YOUR TASK:
Print, exactly as written, the line containing "Запуск json сервера:\" and every line after it, ending with the final line of the data below.

Stored data entries

━━━━━━━━

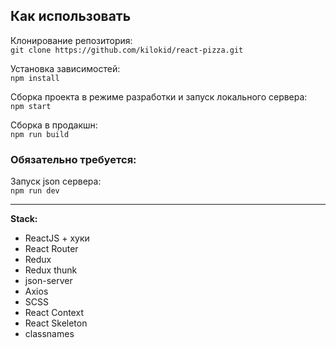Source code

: ## Как использовать

Клонирование репозитория:\
`git clone https://github.com/kilokid/react-pizza.git`

Установка зависимостей:\
`npm install`

Сборка проекта в режиме разработки и запуск локального сервера:\
`npm start`

Сборка в продакшн:\
`npm run build`

### Обязательно требуется:
Запуск json сервера:\
`npm run dev`

---
**Stack:**

- ReactJS + хуки
- React Router
- Redux
- Redux thunk
- json-server
- Axios
- SCSS
- React Context
- React Skeleton
- classnames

━━━━━━━━

RESPONSE FOR THIS EXERCISE:
Запуск json сервера:\
`npm run dev`

---
**Stack:**

- ReactJS + хуки
- React Router
- Redux
- Redux thunk
- json-server
- Axios
- SCSS
- React Context
- React Skeleton
- classnames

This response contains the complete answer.